Blinders are placed on a racehorse to keep it focused on what is in front and not get distracted by the crowds during the race. In business, while it is good to be focused, it is perilous for a company to rest on its laurels and under-estimate the impact effected by the changes in the marketplace, particularly the pervasive internet technologies.
The Yellow Media Group, a Montreal firm in the directory business, is a victim of its own success. The company produces the bulky Yellow Pages which used to sit by the telephone in every Canadian household. Unfortunately, the near-monopoly market Yellow Media has in the print medium did not carry over to the online market. The company has divested pieces of its business to pay down debt. It has halted the dividend payments. Its share price hovers around $0.20, a 98% dive from its high of $17. Yellow Media’s demise is attributable to:
- A myopic view of business—a healthy stable stream of revenue in the near-monopoly print directory market enticed the company to build national dominance in that space. Yellow Media paid a hefty price, over $2 billion, to secure its national reach in 2005. At that time, e-commerce and the internet were widely accepted in conducting business. The debt incurred to gain dominance in a declining industry was a poor decision.

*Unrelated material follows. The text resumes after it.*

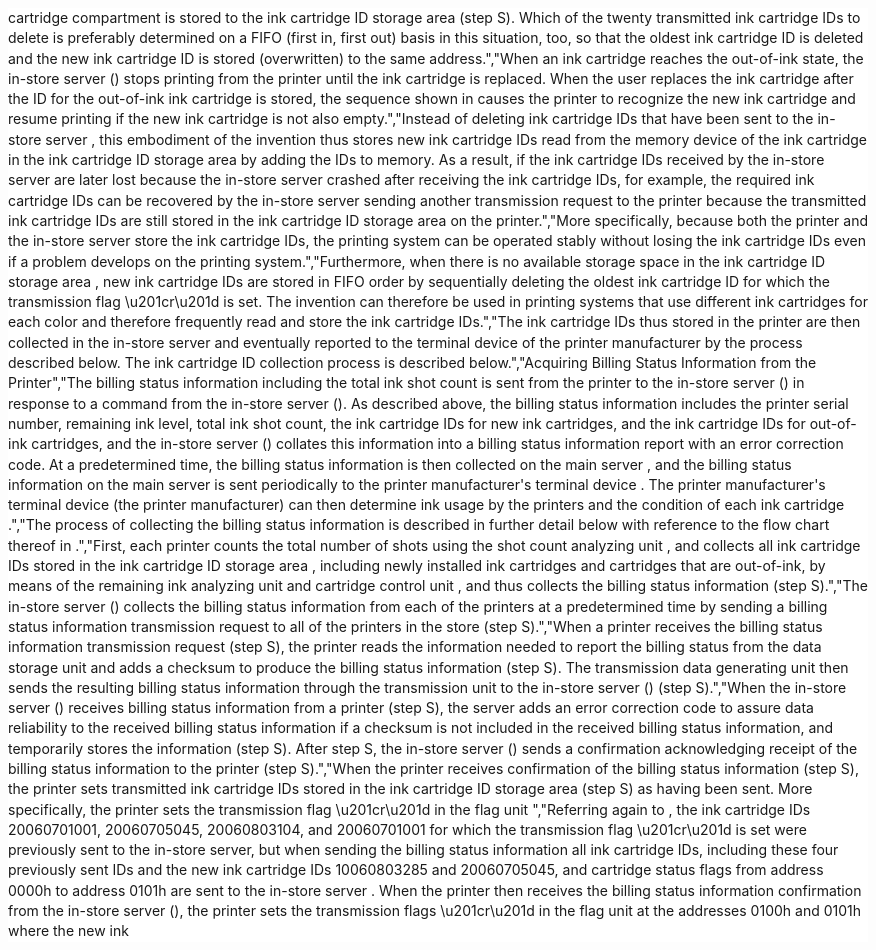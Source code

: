 cartridge compartment  is stored to the ink cartridge ID storage area (step S). Which of the twenty transmitted ink cartridge IDs to delete is preferably determined on a FIFO (first in, first out) basis in this situation, too, so that the oldest ink cartridge ID is deleted and the new ink cartridge ID is stored (overwritten) to the same address.","When an ink cartridge reaches the out-of-ink state, the in-store server  () stops printing from the printer  until the ink cartridge is replaced. When the user replaces the ink cartridge after the ID for the out-of-ink ink cartridge is stored, the sequence shown in  causes the printer  to recognize the new ink cartridge and resume printing if the new ink cartridge is not also empty.","Instead of deleting ink cartridge IDs that have been sent to the in-store server , this embodiment of the invention thus stores new ink cartridge IDs read from the memory device  of the ink cartridge in the ink cartridge ID storage area by adding the IDs to memory. As a result, if the ink cartridge IDs received by the in-store server  are later lost because the in-store server  crashed after receiving the ink cartridge IDs, for example, the required ink cartridge IDs can be recovered by the in-store server  sending another transmission request to the printer because the transmitted ink cartridge IDs are still stored in the ink cartridge ID storage area on the printer.","More specifically, because both the printer  and the in-store server  store the ink cartridge IDs, the printing system can be operated stably without losing the ink cartridge IDs even if a problem develops on the printing system.","Furthermore, when there is no available storage space in the ink cartridge ID storage area , new ink cartridge IDs are stored in FIFO order by sequentially deleting the oldest ink cartridge ID for which the transmission flag \u201cr\u201d is set. The invention can therefore be used in printing systems that use different ink cartridges for each color and therefore frequently read and store the ink cartridge IDs.","The ink cartridge IDs thus stored in the printer  are then collected in the in-store server and eventually reported to the terminal device  of the printer manufacturer by the process described below. The ink cartridge ID collection process is described below.","Acquiring Billing Status Information from the Printer","The billing status information including the total ink shot count is sent from the printer  to the in-store server  () in response to a command from the in-store server  (). As described above, the billing status information includes the printer serial number, remaining ink level, total ink shot count, the ink cartridge IDs for new ink cartridges, and the ink cartridge IDs for out-of-ink cartridges, and the in-store server  () collates this information into a billing status information report with an error correction code. At a predetermined time, the billing status information is then collected on the main server , and the billing status information on the main server  is sent periodically to the printer manufacturer's terminal device . The printer manufacturer's terminal device  (the printer manufacturer) can then determine ink usage by the printers  and the condition of each ink cartridge .","The process of collecting the billing status information is described in further detail below with reference to the flow chart thereof in .","First, each printer  counts the total number of shots using the shot count analyzing unit , and collects all ink cartridge IDs stored in the ink cartridge ID storage area , including newly installed ink cartridges  and cartridges  that are out-of-ink, by means of the remaining ink analyzing unit  and cartridge control unit , and thus collects the billing status information (step S).","The in-store server  () collects the billing status information from each of the printers  at a predetermined time by sending a billing status information transmission request to all of the printers  in the store (step S).","When a printer  receives the billing status information transmission request (step S), the printer  reads the information needed to report the billing status from the data storage unit  and adds a checksum to produce the billing status information (step S). The transmission data generating unit  then sends the resulting billing status information through the transmission unit  to the in-store server  () (step S).","When the in-store server  () receives billing status information from a printer  (step S), the server adds an error correction code to assure data reliability to the received billing status information if a checksum is not included in the received billing status information, and temporarily stores the information (step S). After step S, the in-store server  () sends a confirmation acknowledging receipt of the billing status information to the printer  (step S).","When the printer  receives confirmation of the billing status information (step S), the printer  sets transmitted ink cartridge IDs stored in the ink cartridge ID storage area (step S) as having been sent. More specifically, the printer  sets the transmission flag \u201cr\u201d in the flag unit ","Referring again to , the ink cartridge IDs 20060701001, 20060705045, 20060803104, and 20060701001 for which the transmission flag \u201cr\u201d is set were previously sent to the in-store server, but when sending the billing status information all ink cartridge IDs, including these four previously sent IDs and the new ink cartridge IDs 10060803285 and 20060705045, and cartridge status flags from address 0000h to address 0101h are sent to the in-store server . When the printer  then receives the billing status information confirmation from the in-store server  (), the printer  sets the transmission flags \u201cr\u201d in the flag unit at the addresses 0100h and 0101h where the new ink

- Underestimated power of the internet and its competition—Yellow Media continued to convey confidence in the print directory business despite the declining print advertising spend over the years. The internet is a game changer, which not only changed how business is done, but spurred innovative ways for companies to market their products and services. The intense competition in online advertising, not to mention powerful players such as Google, has Yellow Media scrambling for a piece of the market.
- Slow transformation—Yellow Media started to offer online classified advertising in 2006. It also offers search engine optimization, application for mobile devices, and website development. The transformation was slow. Revenue from digital services accounts for a mere 25% of the total revenue in 2011. The growth in digital revenue was not high enough to offset the steady decline in print revenue.
To avoid the demise of Yellow Media,
- Be in touch with your customers—it is not sufficient to know who your customers are; you need to know why they do business with you. Engage in frequent dialogues to learn about their needs, preferences, dislikes, consumption of complementary products and services, how they purchase, etc. For example, Yoox is an online store which offers end-of-season clothing and accessories from the world’s most prestigious designers. Its selection is hard to match. The pricing is a bargain for designer clothing. The return policy is hassle-free. If you were Holt Renfrew, how do you retain your existing customers and remain competitive?
- Be discreet with trends—the digital eco-system has created new markets that one could not envision. Some have direct or indirect impact to your business. Pay attention to the trends which pose high risk to your customer base and be wary of those lurking around that would affect your customers, suppliers and business partners. If you were a supplier to Yellow Media, how would your business be affected? If you were in the courier business, what competitive advantages can you create, in collaboration with online businesses, to leverage and drive e-commerce growth?
- Be objective—challenge the conventional wisdom in your business. Do not rest on your laurels as customers are fickle. The constant bombardment from advertisements and alerts from social media alters purchasing decisions quickly. It is more challenging to sustain success today without reinventing your business. Group think gives you the warm and fuzzy feeling but it might steer you down the wrong path. Consider the effects the iPad has in the consumer markets, in health care, aviation, and education; could your business ignore these changes?
We have witnessed how the internet technologies rendered successful companies irrelevant. Some have closed their doors permanently. Others continue to struggle to acquire a piece of the intensely competitive market. Blockbuster and HMV Canada are two examples. Therefore, remove the blinders that pigeon-hole your business; take an impartial and objective view of the competitive landscape and craft your winning strategy.